## DATA FOR THIS EXERCISE
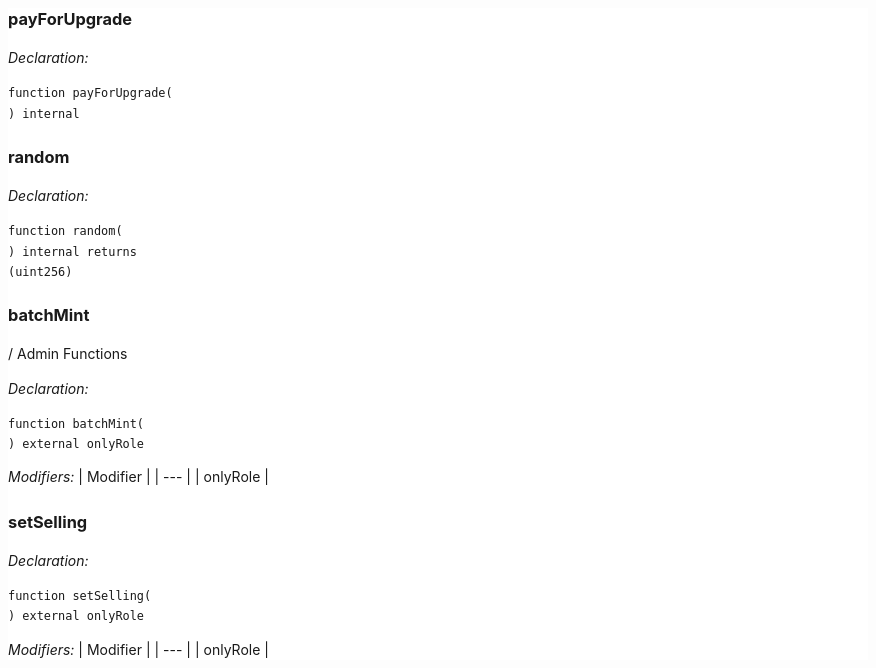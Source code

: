 
### payForUpgrade



*Declaration:*
```solidity
function payForUpgrade(
) internal
```




### random



*Declaration:*
```solidity
function random(
) internal returns
(uint256)
```




### batchMint
/ Admin Functions


*Declaration:*
```solidity
function batchMint(
) external onlyRole
```
*Modifiers:*
| Modifier |
| --- |
| onlyRole |




### setSelling



*Declaration:*
```solidity
function setSelling(
) external onlyRole
```
*Modifiers:*
| Modifier |
| --- |
| onlyRole |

## WHAT IS EXPECTED
A word-for-word repetition of the data above, without pictures, is the expected answer.

## ANSWER AREA
Source code

: 
### payForUpgrade



*Declaration:*
```solidity
function payForUpgrade(
) internal
```




### random



*Declaration:*
```solidity
function random(
) internal returns
(uint256)
```




### batchMint
/ Admin Functions


*Declaration:*
```solidity
function batchMint(
) external onlyRole
```
*Modifiers:*
| Modifier |
| --- |
| onlyRole |




### setSelling



*Declaration:*
```solidity
function setSelling(
) external onlyRole
```
*Modifiers:*
| Modifier |
| --- |
| onlyRole |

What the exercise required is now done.